Trump's Desire For A Military Parade Is Still "Literally A Brainstorming Session," White House Said

"We haven't made a final decision," White House press secretary Sarah Huckabee Sanders said. "Nothing has been decided or locked in stone."

On Tuesday, the Pentagon confirmed it had been asked to organize a parade to show off the nation's military strength, with President Trump apparently inspired by France's traditional Bastille Day military parade last July.

Michel Euler / AP

"It was two hours on the button and it was military might and, I think, a tremendous thing for France and for the spirit of France," Trump said at the time. "To a large extent, because of what I witnessed, we may do something like that on July 4 in Washington down Pennsylvania Avenue."

But when asked about it during Wednesday's press briefing, White House press secretary Sarah Huckabee Sanders appeared to throw cold water on the possibility after politicians from both sides of the aisle raised concerns about the cost.

Jonathan Ernst / Reuters

"We haven't made a final decision," Sanders told reporters. "Nothing has been decided or locked in stone."

The last military parade in Washington, the National Victory Celebration, took place in 1991 after the Gulf War, costing an estimated $12 million. Of that, $7 million in federal funds were reportedly used to help defray the cost. The rest came from private donations.

"The president is exploring different ways that he can highlight and show the pride we have in the military, people that have served and sacrificed to allow us all the freedoms we have," Sanders said.

Current plans for another parade are "literally in a brainstorming session," Sanders added.

Jonathan Ernst / Reuters

Sanders also said that Trump did not give a directive insisting on a parade. Instead, she said, he asked the Department of Defense "to look at different ways to explore and see what could happen."

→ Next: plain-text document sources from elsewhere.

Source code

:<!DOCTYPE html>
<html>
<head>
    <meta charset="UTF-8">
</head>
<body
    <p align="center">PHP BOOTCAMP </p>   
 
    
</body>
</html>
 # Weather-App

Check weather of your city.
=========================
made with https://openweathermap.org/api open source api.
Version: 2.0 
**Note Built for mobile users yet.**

Secretary of Defense James Mattis also dodged questions about how much a possible military parade would cost. "We've been putting together some options. We'll send them up to the White House for a decision," he told reporters.


"I think we're all aware in this country of the president's affection and respect for the military," he added.

Another reporter asked Mattis about funding for a parade at a time when he's calling for Congress to fully fund the military. "Why divert time, energy, financial resources to the planning of a parade, as the president has asked?" the reporter asked.


Mattis said his own focus was on getting the military fully funded.

"As far as the parade goes, again, the president's respect, his fondness for the military, I think, is reflected in him asking for these options," he added.